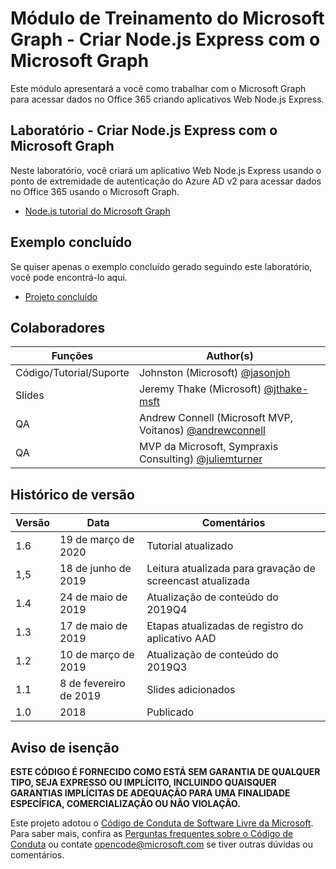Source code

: # <a name="microsoft-graph-training-module---build-nodejs-express-apps-with-microsoft-graph"></a>Módulo de Treinamento do Microsoft Graph - Criar Node.js Express com o Microsoft Graph

Este módulo apresentará a você como trabalhar com o Microsoft Graph para acessar dados no Office 365 criando aplicativos Web Node.js Express.

## <a name="lab---build-nodejs-express-apps-with-microsoft-graph"></a>Laboratório - Criar Node.js Express com o Microsoft Graph

Neste laboratório, você criará um aplicativo Web Node.js Express usando o ponto de extremidade de autenticação do Azure AD v2 para acessar dados no Office 365 usando o Microsoft Graph.

- [Node.js tutorial do Microsoft Graph](https://docs.microsoft.com/graph/training/node-tutorial)

## <a name="completed-sample"></a>Exemplo concluído

Se quiser apenas o exemplo concluído gerado seguindo este laboratório, você pode encontrá-lo aqui.

- [Projeto concluído](demo)

## <a name="contributors"></a>Colaboradores

|           Funções            |                                           Author(s)                                           |
| -------------------------- | --------------------------------------------------------------------------------------------- |
| Código/Tutorial/Suporte | Johnston (Microsoft) [@jasonjoh](//github.com/jasonjoh)                                 |
| Slides                     | Jeremy Thake (Microsoft) [@jthake-msft](//github.com/jthake-msft)                             |
| QA                         | Andrew Connell (Microsoft MVP, Voitanos) [@andrewconnell](//github.com/andrewconnell)         |
| QA                         | MVP da Microsoft, Sympraxis Consulting) [@juliemturner](//github.com/juliemturner) |

## <a name="version-history"></a>Histórico de versão

| Versão |       Data       |                     Comentários                     |
| ------- | ---------------- | ------------------------------------------------ |
| 1.6     | 19 de março de 2020   | Tutorial atualizado                               |
| 1,5     | 18 de junho de 2019    | Leitura atualizada para gravação de screencast atualizada |
| 1.4     | 24 de maio de 2019     | Atualização de conteúdo do 2019Q4                           |
| 1.3     | 17 de maio de 2019     | Etapas atualizadas de registro do aplicativo AAD               |
| 1.2     | 10 de março de 2019   | Atualização de conteúdo do 2019Q3                           |
| 1.1     | 8 de fevereiro de 2019 | Slides adicionados                                     |
| 1.0     | 2018             | Publicado                                        |

## <a name="disclaimer"></a>Aviso de isenção

**ESTE CÓDIGO  É FORNECIDO COMO ESTÁ SEM GARANTIA DE QUALQUER TIPO, SEJA EXPRESSO OU IMPLÍCITO, INCLUINDO QUAISQUER GARANTIAS IMPLÍCITAS DE ADEQUAÇÃO PARA UMA FINALIDADE ESPECÍFICA, COMERCIALIZAÇÃO OU NÃO VIOLAÇÃO.**

Este projeto adotou o [Código de Conduta de Software Livre da Microsoft](https://opensource.microsoft.com/codeofconduct/). Para saber mais, confira as [Perguntas frequentes sobre o Código de Conduta](https://opensource.microsoft.com/codeofconduct/faq/) ou contate [opencode@microsoft.com](mailto:opencode@microsoft.com) se tiver outras dúvidas ou comentários.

··········

**REQUIREMENT**
Could the listing above be printed again in full, with every picture omitted?

**EXERCISE ANSWER**
Source code

: # <a name="microsoft-graph-training-module---build-nodejs-express-apps-with-microsoft-graph"></a>Módulo de Treinamento do Microsoft Graph - Criar Node.js Express com o Microsoft Graph

Este módulo apresentará a você como trabalhar com o Microsoft Graph para acessar dados no Office 365 criando aplicativos Web Node.js Express.

## <a name="lab---build-nodejs-express-apps-with-microsoft-graph"></a>Laboratório - Criar Node.js Express com o Microsoft Graph

Neste laboratório, você criará um aplicativo Web Node.js Express usando o ponto de extremidade de autenticação do Azure AD v2 para acessar dados no Office 365 usando o Microsoft Graph.

- [Node.js tutorial do Microsoft Graph](https://docs.microsoft.com/graph/training/node-tutorial)

## <a name="completed-sample"></a>Exemplo concluído

Se quiser apenas o exemplo concluído gerado seguindo este laboratório, você pode encontrá-lo aqui.

- [Projeto concluído](demo)

## <a name="contributors"></a>Colaboradores

|           Funções            |                                           Author(s)                                           |
| -------------------------- | --------------------------------------------------------------------------------------------- |
| Código/Tutorial/Suporte | Johnston (Microsoft) [@jasonjoh](//github.com/jasonjoh)                                 |
| Slides                     | Jeremy Thake (Microsoft) [@jthake-msft](//github.com/jthake-msft)                             |
| QA                         | Andrew Connell (Microsoft MVP, Voitanos) [@andrewconnell](//github.com/andrewconnell)         |
| QA                         | MVP da Microsoft, Sympraxis Consulting) [@juliemturner](//github.com/juliemturner) |

## <a name="version-history"></a>Histórico de versão

| Versão |       Data       |                     Comentários                     |
| ------- | ---------------- | ------------------------------------------------ |
| 1.6     | 19 de março de 2020   | Tutorial atualizado                               |
| 1,5     | 18 de junho de 2019    | Leitura atualizada para gravação de screencast atualizada |
| 1.4     | 24 de maio de 2019     | Atualização de conteúdo do 2019Q4                           |
| 1.3     | 17 de maio de 2019     | Etapas atualizadas de registro do aplicativo AAD               |
| 1.2     | 10 de março de 2019   | Atualização de conteúdo do 2019Q3                           |
| 1.1     | 8 de fevereiro de 2019 | Slides adicionados                                     |
| 1.0     | 2018             | Publicado                                        |

## <a name="disclaimer"></a>Aviso de isenção

**ESTE CÓDIGO  É FORNECIDO COMO ESTÁ SEM GARANTIA DE QUALQUER TIPO, SEJA EXPRESSO OU IMPLÍCITO, INCLUINDO QUAISQUER GARANTIAS IMPLÍCITAS DE ADEQUAÇÃO PARA UMA FINALIDADE ESPECÍFICA, COMERCIALIZAÇÃO OU NÃO VIOLAÇÃO.**

Este projeto adotou o [Código de Conduta de Software Livre da Microsoft](https://opensource.microsoft.com/codeofconduct/). Para saber mais, confira as [Perguntas frequentes sobre o Código de Conduta](https://opensource.microsoft.com/codeofconduct/faq/) ou contate [opencode@microsoft.com](mailto:opencode@microsoft.com) se tiver outras dúvidas ou comentários.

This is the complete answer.